Il metodo e l’intensità del decespugliamento, che può precedere la lavorazione del suolo e la messa a dimora delle piantine, dipendono da numerosi fattori. Tra questi si ricordano le condizioni stazionali e il tipo di vegetazione (specie arbustive presenti e la loro consistenza e dimensioni).
Un ostacolo alla scelta della tecnica di decespugliamento più adatta alle specifiche condizioni stazionali può venire dalla episodicità e frammentarietà degli interventi; ossia da condizioni che non giustificano l’acquisto e l’uso di attrezzature, magari più efficienti, ma non ammortizzabili.
L’esperienza maturata in ambiente mediterraneo indica che il successo della piantagione è fortemente condizionato dall’eliminazione della vegetazione concorrente.

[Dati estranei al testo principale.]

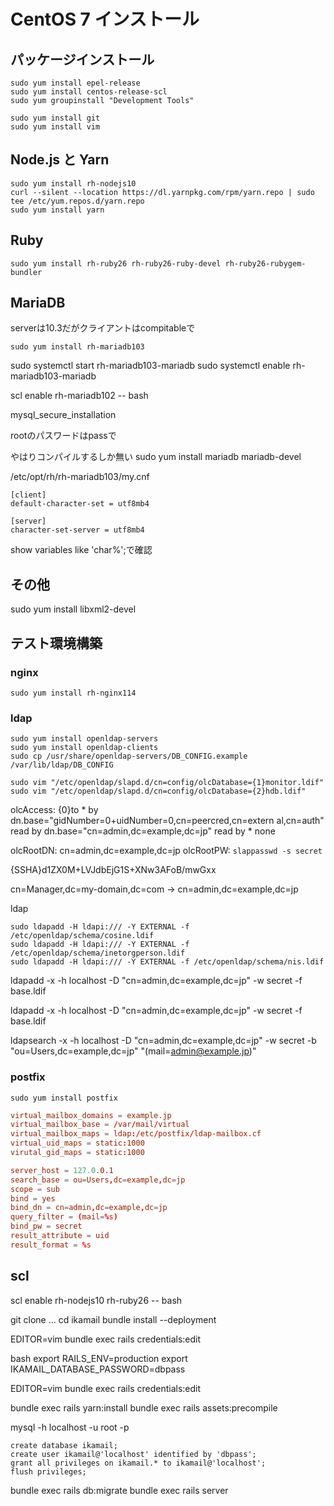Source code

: # CentOS 7 インストール

## パッケージインストール

```
sudo yum install epel-release
sudo yum install centos-release-scl
sudo yum groupinstall "Development Tools"
```

```
sudo yum install git
sudo yum install vim
```


## Node.js と Yarn

```
sudo yum install rh-nodejs10
curl --silent --location https://dl.yarnpkg.com/rpm/yarn.repo | sudo tee /etc/yum.repos.d/yarn.repo
sudo yum install yarn
```

## Ruby

```
sudo yum install rh-ruby26 rh-ruby26-ruby-devel rh-ruby26-rubygem-bundler
```

## MariaDB

serverは10.3だがクライアントはcompitableで

```
sudo yum install rh-mariadb103
```

sudo systemctl start rh-mariadb103-mariadb
sudo systemctl enable rh-mariadb103-mariadb

scl enable rh-mariadb102 -- bash

mysql_secure_installation

rootのパスワードはpassで

やはりコンパイルするしか無い
sudo yum install mariadb mariadb-devel


/etc/opt/rh/rh-mariadb103/my.cnf

```
[client]
default-character-set = utf8mb4

[server]
character-set-server = utf8mb4
```

show variables like 'char%';で確認

## その他

sudo yum install libxml2-devel


## テスト環境構築

### nginx

```
sudo yum install rh-nginx114
```

### ldap

```
sudo yum install openldap-servers
sudo yum install openldap-clients
sudo cp /usr/share/openldap-servers/DB_CONFIG.example /var/lib/ldap/DB_CONFIG
```

```
sudo vim "/etc/openldap/slapd.d/cn=config/olcDatabase={1}monitor.ldif"
sudo vim "/etc/openldap/slapd.d/cn=config/olcDatabase={2}hdb.ldif"
```

olcAccess: {0}to * by dn.base="gidNumber=0+uidNumber=0,cn=peercred,cn=extern
 al,cn=auth" read by dn.base="cn=admin,dc=example,dc=jp" read by * none

olcRootDN: cn=admin,dc=example,dc=jp
olcRootPW: `slappasswd -s secret`


{SSHA}d1ZX0M+LVJdbEjG1S+XNw3AFoB/mwGxx

cn=Manager,dc=my-domain,dc=com -> cn=admin,dc=example,dc=jp

ldap

```
sudo ldapadd -H ldapi:/// -Y EXTERNAL -f /etc/openldap/schema/cosine.ldif
sudo ldapadd -H ldapi:/// -Y EXTERNAL -f /etc/openldap/schema/inetorgperson.ldif
sudo ldapadd -H ldapi:/// -Y EXTERNAL -f /etc/openldap/schema/nis.ldif
```


ldapadd -x -h localhost -D "cn=admin,dc=example,dc=jp" -w secret -f base.ldif

ldapadd -x -h localhost -D "cn=admin,dc=example,dc=jp" -w secret -f base.ldif

 ldapsearch -x -h localhost -D "cn=admin,dc=example,dc=jp" -w secret -b "ou=Users,dc=example,dc=jp" "(mail=admin@example.jp)"

### postfix

```
sudo yum install postfix
```

```main.cf
virtual_mailbox_domains = example.jp
virtual_mailbox_base = /var/mail/virtual
virtual_mailbox_maps = ldap:/etc/postfix/ldap-mailbox.cf
virtual_uid_maps = static:1000
virutal_gid_maps = static:1000
```


```ldap-mailbox.cf
server_host = 127.0.0.1
search_base = ou=Users,dc=example,dc=jp
scope = sub
bind = yes
bind_dn = cn=admin,dc=example,dc=jp
query_filter = (mail=%s)
bind_pw = secret
result_attribute = uid
result_format = %s
```

## scl

scl enable rh-nodejs10 rh-ruby26 -- bash

git clone ...
cd ikamail
bundle install --deployment

EDITOR=vim bundle exec rails credentials:edit

bash
export RAILS_ENV=production
export IKAMAIL_DATABASE_PASSWORD=dbpass

EDITOR=vim bundle exec rails credentials:edit


bundle exec rails yarn:install
bundle exec rails assets:precompile

mysql -h localhost -u root -p
```
create database ikamail;
create user ikamail@'localhost' identified by 'dbpass';
grant all privileges on ikamail.* to ikamail@'localhost';
flush privileges;
```

bundle exec rails db:migrate
bundle exec rails server
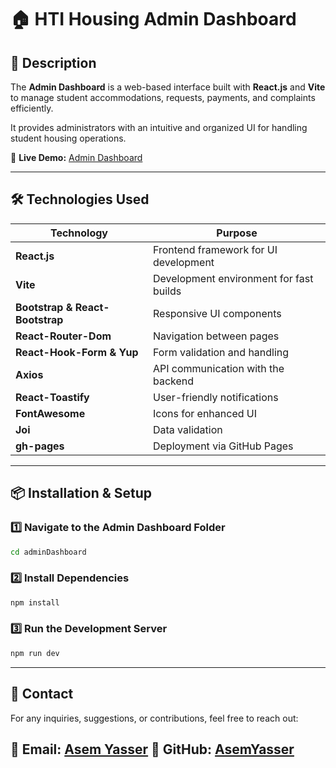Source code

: # 🏠 HTI Housing Admin Dashboard  

## 📌 Description  
The **Admin Dashboard** is a web-based interface built with **React.js** and **Vite** to manage student accommodations, requests, payments, and complaints efficiently.  

It provides administrators with an intuitive and organized UI for handling student housing operations.  

🔗 **Live Demo:** [Admin Dashboard](https://asemyasser.github.io/HTI_Housing/)  

---

## 🛠️ Technologies Used  
| Technology   | Purpose |
|-------------|---------|
| **React.js** | Frontend framework for UI development |
| **Vite** | Development environment for fast builds |
| **Bootstrap & React-Bootstrap** | Responsive UI components |
| **React-Router-Dom** | Navigation between pages |
| **React-Hook-Form & Yup** | Form validation and handling |
| **Axios** | API communication with the backend |
| **React-Toastify** | User-friendly notifications |
| **FontAwesome** | Icons for enhanced UI |
| **Joi** | Data validation |
| **gh-pages** | Deployment via GitHub Pages |

---

## 📦 Installation & Setup  

### 1️⃣ Navigate to the Admin Dashboard Folder  
```sh
cd adminDashboard
```
### 2️⃣ Install Dependencies
```sh
npm install
```
### 3️⃣ Run the Development Server
```sh
npm run dev
```

---

## 📩 Contact  
For any inquiries, suggestions, or contributions, feel free to reach out:  

📧 **Email:** [Asem Yasser](mailto:asemyasser42@gmail.com)
🔗 **GitHub:** [AsemYasser](https://github.com/Asemyasser) 
---
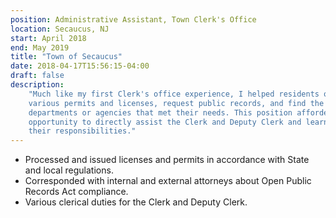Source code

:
 ```yaml
---
position: Administrative Assistant, Town Clerk's Office
location: Secaucus, NJ
start: April 2018
end: May 2019
title: "Town of Secaucus"
date: 2018-04-17T15:56:15-04:00
draft: false
description:
    "Much like my first Clerk's office experience, I helped residents obtain
    various permits and licenses, request public records, and find the
    departments or agencies that met their needs. This position afforded me more
    opportunity to directly assist the Clerk and Deputy Clerk and learn about
    their responsibilities."
---
```


-   Processed and issued licenses and permits in accordance with State and local
    regulations.
-   Corresponded with internal and external attorneys about Open Public Records
    Act compliance.
-   Various clerical duties for the Clerk and Deputy Clerk.
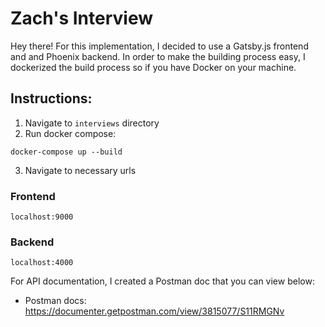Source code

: # Zach's Interview
Hey there! For this implementation, I decided to use a Gatsby.js frontend and and Phoenix backend. In order to make the building process easy, I dockerized the build process so if you have Docker on your machine. 

## Instructions: 
1. Navigate to `interviews` directory 
2. Run docker compose:
```
docker-compose up --build
```
3. Navigate to necessary urls

### Frontend
```
localhost:9000
```

### Backend
```
localhost:4000
```
For API documentation, I created a Postman doc that you can view below:
- Postman docs: https://documenter.getpostman.com/view/3815077/S11RMGNv

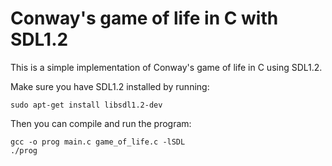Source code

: # Conway's game of life in C with SDL1.2

This is a simple implementation of Conway's game of life in C using SDL1.2.

Make sure you have SDL1.2 installed by running:

```
sudo apt-get install libsdl1.2-dev
```

Then you can compile and run the program:

``````
gcc -o prog main.c game_of_life.c -lSDL
./prog
``````
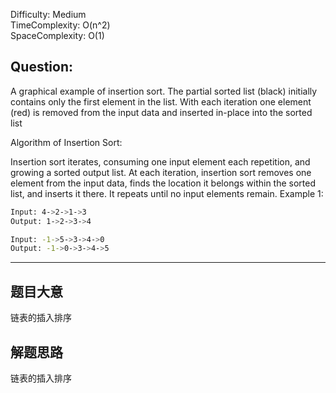 Difficulty: Medium  
TimeComplexity: O(n^2)  
SpaceComplexity: O(1)  


Question:
---
A graphical example of insertion sort. The partial sorted list (black) initially contains only the first element in the list. With each iteration one element (red) is removed from the input data and inserted in-place into the sorted list

Algorithm of Insertion Sort:

Insertion sort iterates, consuming one input element each repetition, and growing a sorted output list. At each iteration, insertion sort removes one element from the input data, finds the location it belongs within the sorted list, and inserts it there. It repeats until no input elements remain.
Example 1:

```bash
Input: 4->2->1->3
Output: 1->2->3->4
```

```bash
Input: -1->5->3->4->0
Output: -1->0->3->4->5
```

---
题目大意
---
链表的插入排序

解题思路
---
链表的插入排序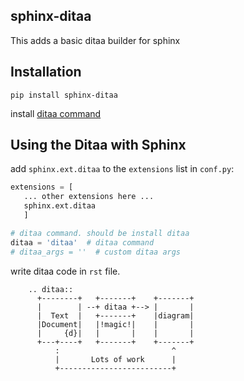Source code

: sphinx-ditaa
--------------------------------

This adds a basic ditaa builder for sphinx

## Installation
```shell
pip install sphinx-ditaa
```

install [ditaa command](http://ditaa.sourceforge.net/)

## Using the Ditaa with Sphinx

add `sphinx.ext.ditaa` to the `extensions` list in `conf.py`:

```python
extensions = [
   ... other extensions here ...
   sphinx.ext.ditaa
   ]

# ditaa command. should be install ditaa
ditaa = 'ditaa'  # ditaa command
# ditaa_args = ''  # custom ditaa args
```

write ditaa code in `rst` file.

```
    .. ditaa::
      +--------+   +-------+    +-------+
      |        | --+ ditaa +--> |       |
      |  Text  |   +-------+    |diagram|
      |Document|   |!magic!|    |       |
      |     {d}|   |       |    |       |
      +---+----+   +-------+    +-------+
          :                         ^
          |       Lots of work      |
          +-------------------------+
```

La copertura vegetale, infatti, può favorire l’immagazzinamento idrico del terreno nei periodi più umidi, ma ne accentua l’aridità nei periodi di deficit idrico.
Inoltre si è potuto osservare che la produttività viene esaltata quando il decespugliamento interessa tutta la superficie dell’impianto. In questo modo, infatti, si riduce drasticamente la competizione e si limitano, nel contempo, i danni da incendio, da attacchi parassitari, ecc. Il decespugliamento localizzato (strisce o buche) sembra essere più opportuno dove il suolo e le piantine richiedono una maggiore protezione (controllo del ruscellamento e dell’erosione, ritenzione degli elementi nutritivi, aumento dell’umidità relativa intorno alle piantine, ecc.).

Rischi

Il decespugliamento comporta anche dei rischi per la conservazione del suolo, quali:

a. Asportazione di orizzonti organici e minerali superficiali;
b. Asportazione di sostanza organica ed elementi nutritivi attraverso l’eliminazione dei residui della vegetazione arbustiva;
c. Costipamento del suolo causato dal passaggio di macchine (in parte recuperato con le altre lavorazioni del terreno);
d. Eventuale perdita di stabilità della pendice provocata dal deperimento o dall’asportazione degli apparati radicali.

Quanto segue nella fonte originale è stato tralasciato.